Start at the first line of the material below and retype each line through the one containing "This is the", exactly.

**RECORDED DATA**
※ ※ ※

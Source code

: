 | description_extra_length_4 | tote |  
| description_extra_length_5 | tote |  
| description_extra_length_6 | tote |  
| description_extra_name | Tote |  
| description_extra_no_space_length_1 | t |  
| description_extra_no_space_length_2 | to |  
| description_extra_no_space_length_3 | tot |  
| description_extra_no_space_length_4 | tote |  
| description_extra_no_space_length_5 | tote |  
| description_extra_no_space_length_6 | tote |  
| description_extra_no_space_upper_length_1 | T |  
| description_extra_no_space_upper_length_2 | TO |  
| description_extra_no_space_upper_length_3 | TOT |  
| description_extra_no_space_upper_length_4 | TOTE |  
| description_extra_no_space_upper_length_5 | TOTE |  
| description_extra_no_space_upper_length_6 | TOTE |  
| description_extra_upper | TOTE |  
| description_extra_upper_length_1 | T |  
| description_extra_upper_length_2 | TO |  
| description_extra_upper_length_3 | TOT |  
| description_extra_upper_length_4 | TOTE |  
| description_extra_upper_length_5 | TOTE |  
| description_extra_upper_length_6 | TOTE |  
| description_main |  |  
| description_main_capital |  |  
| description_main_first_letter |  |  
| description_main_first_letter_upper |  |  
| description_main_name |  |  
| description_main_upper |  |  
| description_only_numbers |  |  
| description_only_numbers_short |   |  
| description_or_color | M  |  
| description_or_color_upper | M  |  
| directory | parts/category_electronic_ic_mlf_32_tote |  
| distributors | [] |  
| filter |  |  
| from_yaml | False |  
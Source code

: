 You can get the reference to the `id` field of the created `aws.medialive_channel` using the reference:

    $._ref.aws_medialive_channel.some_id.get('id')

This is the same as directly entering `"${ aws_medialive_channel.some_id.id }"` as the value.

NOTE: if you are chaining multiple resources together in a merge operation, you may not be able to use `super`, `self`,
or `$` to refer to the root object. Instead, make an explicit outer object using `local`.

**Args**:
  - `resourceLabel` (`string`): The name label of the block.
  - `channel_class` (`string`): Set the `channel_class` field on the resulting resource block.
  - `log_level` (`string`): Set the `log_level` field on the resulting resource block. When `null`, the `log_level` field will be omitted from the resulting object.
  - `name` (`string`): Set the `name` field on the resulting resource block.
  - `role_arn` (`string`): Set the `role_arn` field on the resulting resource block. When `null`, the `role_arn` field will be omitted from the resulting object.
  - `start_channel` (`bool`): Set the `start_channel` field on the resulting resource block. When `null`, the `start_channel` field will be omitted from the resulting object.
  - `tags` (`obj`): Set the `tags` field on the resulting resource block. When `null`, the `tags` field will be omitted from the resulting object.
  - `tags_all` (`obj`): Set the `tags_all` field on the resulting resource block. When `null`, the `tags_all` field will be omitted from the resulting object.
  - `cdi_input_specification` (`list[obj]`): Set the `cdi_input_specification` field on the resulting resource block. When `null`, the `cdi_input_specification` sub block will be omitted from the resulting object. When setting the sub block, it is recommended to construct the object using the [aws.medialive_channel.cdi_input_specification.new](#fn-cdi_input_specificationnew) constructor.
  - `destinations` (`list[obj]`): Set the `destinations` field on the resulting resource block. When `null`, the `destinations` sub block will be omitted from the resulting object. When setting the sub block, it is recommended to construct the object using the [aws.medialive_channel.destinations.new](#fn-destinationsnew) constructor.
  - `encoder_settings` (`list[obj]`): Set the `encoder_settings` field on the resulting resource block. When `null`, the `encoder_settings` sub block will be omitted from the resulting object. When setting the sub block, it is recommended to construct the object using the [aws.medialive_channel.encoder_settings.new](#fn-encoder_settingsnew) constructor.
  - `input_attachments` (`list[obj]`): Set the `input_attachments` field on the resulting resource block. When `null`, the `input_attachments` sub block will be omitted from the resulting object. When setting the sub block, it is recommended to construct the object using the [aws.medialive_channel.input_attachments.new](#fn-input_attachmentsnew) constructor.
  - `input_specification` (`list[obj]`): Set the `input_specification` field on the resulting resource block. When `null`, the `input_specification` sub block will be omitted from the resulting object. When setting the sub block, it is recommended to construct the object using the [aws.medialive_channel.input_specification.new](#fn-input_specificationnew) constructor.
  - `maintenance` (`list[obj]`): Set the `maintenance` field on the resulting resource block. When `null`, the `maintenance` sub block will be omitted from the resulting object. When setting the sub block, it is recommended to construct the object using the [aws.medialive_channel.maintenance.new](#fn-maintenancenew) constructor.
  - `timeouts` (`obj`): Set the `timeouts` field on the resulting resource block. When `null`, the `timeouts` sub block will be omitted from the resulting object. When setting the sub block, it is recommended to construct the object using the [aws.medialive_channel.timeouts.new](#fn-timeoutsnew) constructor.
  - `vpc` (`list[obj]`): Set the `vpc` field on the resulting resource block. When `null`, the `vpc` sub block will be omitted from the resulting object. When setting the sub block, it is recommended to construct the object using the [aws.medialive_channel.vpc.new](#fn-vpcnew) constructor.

※ ※ ※

**WRITTEN SOLUTION**
Source code

: | description_extra_length_4 | tote |  
| description_extra_length_5 | tote |  
| description_extra_length_6 | tote |  
| description_extra_name | Tote |  
| description_extra_no_space_length_1 | t |  
| description_extra_no_space_length_2 | to |  
| description_extra_no_space_length_3 | tot |  
| description_extra_no_space_length_4 | tote |  
| description_extra_no_space_length_5 | tote |  
| description_extra_no_space_length_6 | tote |  
| description_extra_no_space_upper_length_1 | T |  
| description_extra_no_space_upper_length_2 | TO |  
| description_extra_no_space_upper_length_3 | TOT |  
| description_extra_no_space_upper_length_4 | TOTE |  
| description_extra_no_space_upper_length_5 | TOTE |  
| description_extra_no_space_upper_length_6 | TOTE |  
| description_extra_upper | TOTE |  
| description_extra_upper_length_1 | T |  
| description_extra_upper_length_2 | TO |  
| description_extra_upper_length_3 | TOT |  
| description_extra_upper_length_4 | TOTE |  
| description_extra_upper_length_5 | TOTE |  
| description_extra_upper_length_6 | TOTE |  
| description_main |  |  
| description_main_capital |  |  
| description_main_first_letter |  |  
| description_main_first_letter_upper |  |  
| description_main_name |  |  
| description_main_upper |  |  
| description_only_numbers |  |  
| description_only_numbers_short |   |  
| description_or_color | M  |  
| description_or_color_upper | M  |  
| directory | parts/category_electronic_ic_mlf_32_tote |  
| distributors | [] |  
| filter |  |  
| from_yaml | False |  
Source code

: You can get the reference to the `id` field of the created `aws.medialive_channel` using the reference:

    $._ref.aws_medialive_channel.some_id.get('id')

This is the same as directly entering `"${ aws_medialive_channel.some_id.id }"` as the value.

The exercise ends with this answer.